From the records that follow, copy every line in which "dependent" appears.

[Stored data]
· · · · ·

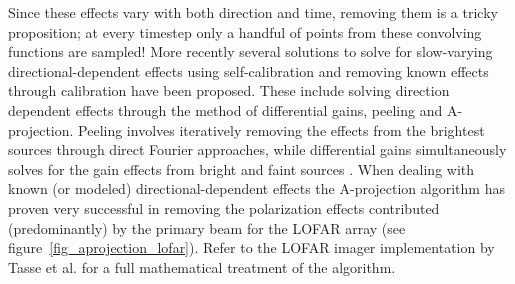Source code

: Since these effects vary with both direction and time, removing them is a tricky proposition; at every timestep only a 
handful of points from these convolving functions are sampled! More recently several solutions to solve for slow-varying 
directional-dependent effects using self-calibration and removing known effects through calibration have been proposed. 
These include solving direction dependent effects through the method of differential gains, peeling and A-projection. Peeling 
involves iteratively removing the effects from the brightest sources through direct Fourier approaches, while differential 
gains simultaneously solves for the gain effects from bright and faint sources \cite{2011A&A...527A.107S,2011A&A...527A.108S}. 
When dealing with known (or modeled) directional-dependent effects the A-projection algorithm \cite{bhatnagar2008correcting} has 
proven very successful in removing the polarization effects contributed (predominantly) by the primary beam for the 
LOFAR array (see figure~\ref{fig_aprojection_lofar}). Refer to the LOFAR imager implementation by Tasse et 
al. \cite{tasse2013applying} for a full mathematical treatment of the algorithm.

· · · · ·

◆ **Written response**:
directional-dependent effects using self-calibration and removing known effects through calibration have been proposed. 
These include solving direction dependent effects through the method of differential gains, peeling and A-projection. Peeling 
When dealing with known (or modeled) directional-dependent effects the A-projection algorithm \cite{bhatnagar2008correcting} has 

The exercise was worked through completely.